How to complete this task:
If a line contains the word "samples", include it in the count; state how many such lines the listing has and nothing else.

(Given records begins)

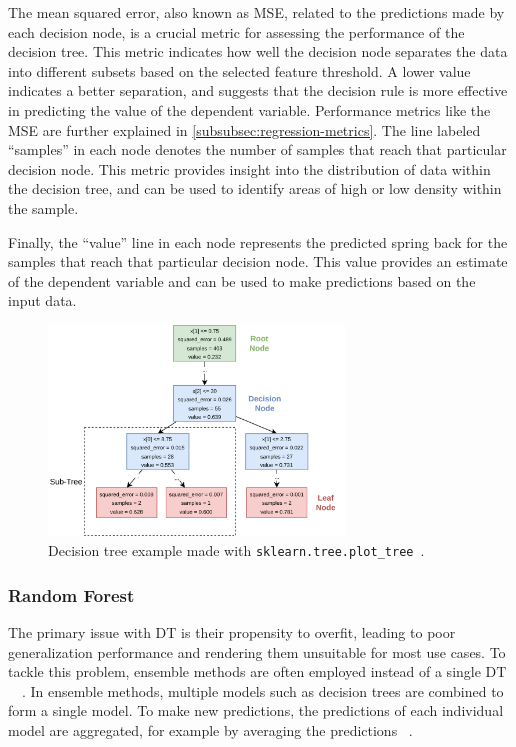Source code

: {The mean squared error, also known as MSE, related to the predictions made by each decision node, is a crucial metric
for assessing the performance of the decision tree.
This metric indicates how well the decision node separates the data into different subsets based on the selected
feature threshold.
A lower value indicates a better separation, and suggests that the decision rule is more effective in predicting the
value of the dependent variable.
Performance metrics like the \ac{MSE} are further explained in \ref{subsubsec:regression-metrics}.
The line labeled ``samples'' in each node denotes the number of samples that reach that particular decision node.
This metric provides insight into the distribution of data within the decision tree, and can be used to identify
areas of high or low density within the sample.

Finally, the ``value'' line in each node represents the predicted spring back for the samples that reach that
particular decision node.
This value provides an estimate of the dependent variable and can be used to make predictions based on the input data.

\begin{figure}[]
    \begin{tcolorbox}[arc=0pt,boxrule=0.5pt]
        \centering
        \includegraphics[width=0.7\textwidth]{chap4/images/decision_tree_example}
    \end{tcolorbox}
    \caption{Decision tree example made with \texttt{sklearn.tree.plot\_tree}~\cite{scikit-learn}.
    }
    \label{fig:dt-example}
\end{figure}

\subsubsection{Random Forest}\label{subsubsec:random-forests}
The primary issue with DT is their propensity to overfit, leading to poor generalization
performance and rendering them unsuitable for most use cases.
To tackle this problem, ensemble methods are often employed instead of a single
DT
~\cite[p. 83]{muller_introductionmachinelearning_2016}~\cite[p. 251]{liu_newmachinelearning_2012}.
In ensemble methods, multiple models such as decision trees are combined to form a single model.
To make new predictions, the predictions of each individual model are aggregated, for example by averaging the
predictions
~\cite[p. 222]{boehmke2019hands}.

}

(Given records ends)

The completed task:
2